Charlie Kaufman is back.
The iconoclast behind such mind-bending films as Being John Malkovich and Eternal Sunshine of the Spotless Mind (which he wrote, earning an Oscar for Sunshine‘s script) and Synecdoche, New York (which he wrote and directed) will debut his latest film — How to Shoot a Ghost — Sept. 1 in Venice.
Ghost is a departure for Kaufman. Rather than one of his delightfully wry, pretzel-logic-tangled ruminations on life and mortality, it’s closer to an abstract art film. The screenplay is by Canadian-Greek poet Eva H.D., whom Kaufman met while working on a novel at the MacDowell Artist Residency in Peterborough, New Hampshire.
“I wasn’t even aware of his background in film,” she says via Zoom in a joint interview with Kaufman. “I thought Charlie was a budding novelist.”
The pair hit it off and Kaufman incorporated one of Eva’s poems into his 2020 Netflix feature I’m Thinking of Ending Things. They’ve since collaborated on a series of short movies, Ghost being the latest. A kind of Breathless for the afterlife, it follows a recently deceased man and woman who wander aimlessly around the beguiling streets of modern Athens, snapping photos of passersby.
It’s never entirely clear, even to the two protagonists, who among them is dead or living. “We like that idea,” says Eva, “that you don’t really know if someone is a ghost or not.”
Death has certainly been a recurring topic of fascination for Kaufman, never more so than in 2008’s Synecdoche, whose protagonist, Caden Cotard (Philip Seymour Hoffman), obsessively replicates New York City inside a vast warehouse in a quixotic attempt to define the human condition and, inevitably, the finality of life’s curtain call.
“There’s that sort of saying, ‘I’ll rest when I’m dead,’ ” Kaufman says. “But I’m not really sure it’s a rest. My sense is that it’s nothing — not rest. Because rest is something, and it implies consciousness.”
The characters in How to Shoot a Ghost “are dead and they’re still clinging to something,” Kaufman notes. Adds Eva: “Metaphorically speaking, history does have a residue. If you go into a country that was once run by a violent regime, there are vestiges. There’s something there, which is the real ghosts that we encounter.”

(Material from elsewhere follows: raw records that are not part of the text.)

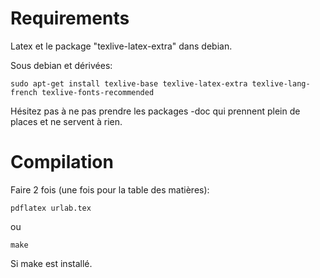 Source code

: # Requirements

Latex et le package "texlive-latex-extra" dans debian.

Sous debian et dérivées:

    sudo apt-get install texlive-base texlive-latex-extra texlive-lang-french texlive-fonts-recommended

Hésitez pas à ne pas prendre les packages -doc qui prennent plein de places et ne servent à rien.

# Compilation

Faire 2 fois (une fois pour la table des matières):

    pdflatex urlab.tex

ou

    make

Si make est installé.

The film served as New Yorker Kaufman’s introduction to Athens — “a place I wasn’t familiar with and where I don’t speak the language. It was exciting for me to engage with it that way.” Eva spent her childhood there but now lives in Brooklyn and often finds herself longing to revisit. “So if I can trick people into making films there, all the better,” she says. “And that’s exactly what happened in this case,” adds Kaufman.

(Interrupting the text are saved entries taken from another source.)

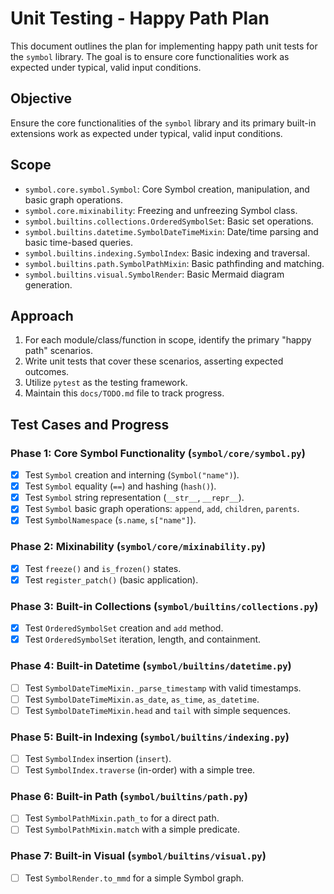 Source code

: # Unit Testing - Happy Path Plan

This document outlines the plan for implementing happy path unit tests for the `symbol` library. The goal is to ensure core functionalities work as expected under typical, valid input conditions.

## Objective
Ensure the core functionalities of the `symbol` library and its primary built-in extensions work as expected under typical, valid input conditions.

## Scope
*   `symbol.core.symbol.Symbol`: Core Symbol creation, manipulation, and basic graph operations.
*   `symbol.core.mixinability`: Freezing and unfreezing Symbol class.
*   `symbol.builtins.collections.OrderedSymbolSet`: Basic set operations.
*   `symbol.builtins.datetime.SymbolDateTimeMixin`: Date/time parsing and basic time-based queries.
*   `symbol.builtins.indexing.SymbolIndex`: Basic indexing and traversal.
*   `symbol.builtins.path.SymbolPathMixin`: Basic pathfinding and matching.
*   `symbol.builtins.visual.SymbolRender`: Basic Mermaid diagram generation.

## Approach
1.  For each module/class/function in scope, identify the primary "happy path" scenarios.
2.  Write unit tests that cover these scenarios, asserting expected outcomes.
3.  Utilize `pytest` as the testing framework.
4.  Maintain this `docs/TODO.md` file to track progress.

## Test Cases and Progress

### Phase 1: Core Symbol Functionality (`symbol/core/symbol.py`)
*   [x] Test `Symbol` creation and interning (`Symbol("name")`).
*   [x] Test `Symbol` equality (`==`) and hashing (`hash()`).
*   [x] Test `Symbol` string representation (`__str__`, `__repr__`).
*   [x] Test `Symbol` basic graph operations: `append`, `add`, `children`, `parents`.
*   [x] Test `SymbolNamespace` (`s.name`, `s["name"]`).

### Phase 2: Mixinability (`symbol/core/mixinability.py`)
*   [x] Test `freeze()` and `is_frozen()` states.
*   [x] Test `register_patch()` (basic application).

### Phase 3: Built-in Collections (`symbol/builtins/collections.py`)
*   [x] Test `OrderedSymbolSet` creation and `add` method.
*   [x] Test `OrderedSymbolSet` iteration, length, and containment.

### Phase 4: Built-in Datetime (`symbol/builtins/datetime.py`)
*   [ ] Test `SymbolDateTimeMixin._parse_timestamp` with valid timestamps.
*   [ ] Test `SymbolDateTimeMixin.as_date`, `as_time`, `as_datetime`.
*   [ ] Test `SymbolDateTimeMixin.head` and `tail` with simple sequences.

### Phase 5: Built-in Indexing (`symbol/builtins/indexing.py`)
*   [ ] Test `SymbolIndex` insertion (`insert`).
*   [ ] Test `SymbolIndex.traverse` (in-order) with a simple tree.

### Phase 6: Built-in Path (`symbol/builtins/path.py`)
*   [ ] Test `SymbolPathMixin.path_to` for a direct path.
*   [ ] Test `SymbolPathMixin.match` with a simple predicate.

### Phase 7: Built-in Visual (`symbol/builtins/visual.py`)
*   [ ] Test `SymbolRender.to_mmd` for a simple Symbol graph.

The next European stop on the How to Shoot a Ghost tour is Venice, arguably the most ghostly city on earth. The scene, therefore, could not be any more perfectly set for the film’s world premiere. Kanopy, the library-based movie streaming service, has joined as producer and distributor of the film and will represent it at the festival. All that awaits is the audience reaction — which Kaufman and Eva eagerly anticipate, with just a little bit of admitted apprehension.
At the end of the day, however, it’s just a film.
“One of the advantages of making short films,” Kaufman says, “is that you can experiment with the form. You don’t have the obligation to make money for the people who financed it, and no one’s expecting that you will.”